Take a look at our 2020 low-head dam mitigation map and check out the actual projects completed or underway:

Buffalo Creek Dam Removal and Rapids Construction

Completion Date: January 2018
$370,060 in dam mitigation grants and technical assistance

Linn County Conservation decided to remove the dam at Coggon after sedimentation had significantly reduced the upstream impoundment and evidence showed that declining mussel populations could rebound if the stream were reconnected. The dam was reduced in stages over two years to reduce impacts of sediment movement. A small, fish-passable rapids was constructed to stabilize the area.

Coggen Before Photo
before removal

Coggen After Removal
after removal

Mason City Willow Creek Dam No. 3 Removal

Completion Date: December 2017
$50,000 in dam mitigation grants and technical assistance

The third in a series of dam mitigation projects on Willow Creek within East Park, the dam was removed improve safety in the park and improve recreational opportunities.

Buffalo Before Photo
before removal

Buffalo Before Photo
before removal

Buffalo After Photo
after removal

Project: Manchester Whitewater Park

Manchester Whitewater Park

Begin Date: September 2014
Completion Date: Summer of 2015
IDNR Involvement: Provided a $200,000 Dam Mitigation Grant

Construction began in September of 2014 on the $1.8 million project. The new whitewater facility was funded in part by a $200,000 dam mitigation grant from the Iowa DNR. The whitewater park stimulates the local economy through increased use from paddlers, anglers and outdoor recreationalists including families who come down to picnic and watch at water’s edge. New local businesses rent out kayaks and inner tubes to tourists. Iowa's second whitewater park is another example of what can be done by removing or modifying low-head dams.

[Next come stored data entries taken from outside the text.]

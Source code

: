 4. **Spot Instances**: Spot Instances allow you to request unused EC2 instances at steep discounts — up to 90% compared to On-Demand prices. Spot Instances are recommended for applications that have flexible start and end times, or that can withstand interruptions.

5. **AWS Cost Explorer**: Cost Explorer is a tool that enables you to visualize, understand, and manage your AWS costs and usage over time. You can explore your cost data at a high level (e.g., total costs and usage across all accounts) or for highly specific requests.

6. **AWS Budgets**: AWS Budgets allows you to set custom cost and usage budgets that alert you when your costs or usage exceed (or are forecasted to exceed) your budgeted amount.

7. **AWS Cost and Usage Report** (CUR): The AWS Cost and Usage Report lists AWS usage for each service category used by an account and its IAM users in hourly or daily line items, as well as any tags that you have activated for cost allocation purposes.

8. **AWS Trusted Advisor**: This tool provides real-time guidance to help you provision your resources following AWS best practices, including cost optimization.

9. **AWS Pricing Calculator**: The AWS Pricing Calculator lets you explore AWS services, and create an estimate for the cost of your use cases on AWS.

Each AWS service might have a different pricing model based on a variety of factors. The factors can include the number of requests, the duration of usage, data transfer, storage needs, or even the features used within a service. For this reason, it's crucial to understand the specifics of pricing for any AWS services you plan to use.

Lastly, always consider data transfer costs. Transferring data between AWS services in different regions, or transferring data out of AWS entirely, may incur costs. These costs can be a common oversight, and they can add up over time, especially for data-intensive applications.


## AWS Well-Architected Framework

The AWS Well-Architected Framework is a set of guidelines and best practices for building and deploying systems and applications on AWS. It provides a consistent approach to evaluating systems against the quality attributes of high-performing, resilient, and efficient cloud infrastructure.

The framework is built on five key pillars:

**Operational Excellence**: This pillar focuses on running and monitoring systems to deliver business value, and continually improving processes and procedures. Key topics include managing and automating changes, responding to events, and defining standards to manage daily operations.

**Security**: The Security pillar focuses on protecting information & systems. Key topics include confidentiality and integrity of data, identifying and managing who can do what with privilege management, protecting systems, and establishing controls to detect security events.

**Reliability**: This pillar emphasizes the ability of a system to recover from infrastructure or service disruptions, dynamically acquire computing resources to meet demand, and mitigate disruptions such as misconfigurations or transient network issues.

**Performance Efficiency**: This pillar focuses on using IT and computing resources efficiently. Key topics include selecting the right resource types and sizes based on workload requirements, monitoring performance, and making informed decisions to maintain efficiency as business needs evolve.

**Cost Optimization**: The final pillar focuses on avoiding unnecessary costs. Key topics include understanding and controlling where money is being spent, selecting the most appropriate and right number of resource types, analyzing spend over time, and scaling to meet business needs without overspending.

Manchester Whitewater Park Photo Gallery

Goldfield Dam to Rapids Conversion/Shell Rock River

Goldenfield Dam to Rapids Conversion/Shell Rock River

Begin Date: May 2014 
Completion Date: August 2014 
IDNR Involvement: $35,112 Mitigation Grant

A project to convert a former low-head dam into a small rock-arch rapids was completed in August, 2014. The project improved fish passage, navigation opportunities, angling access, and helped to stabilize eroding bluffs and create fish habitat upstream with three j-hook vanes. Iowa DNR supplied $35,112 in dam mitigation grants, and DNR mitigation staff assisted with project management, design, and construction supervision. Citizen donations and city funds covered the remainder of the $70,000 total project cost.

Quasqueton Dam Removal

Quasqueton Dam Removal

Completion Date: August 2014
IDNR Involvement: $68,000 Dam Removal Grant and Design

Contractors completed the project to convert the Quasqueton Dam into a rock arch rapids in late August. The project is on the Wapsipinicon River Water Trail in Buchanan County. DNR low-head dam mitigation grants of $68,000 and technical / design support helped make this project possible. 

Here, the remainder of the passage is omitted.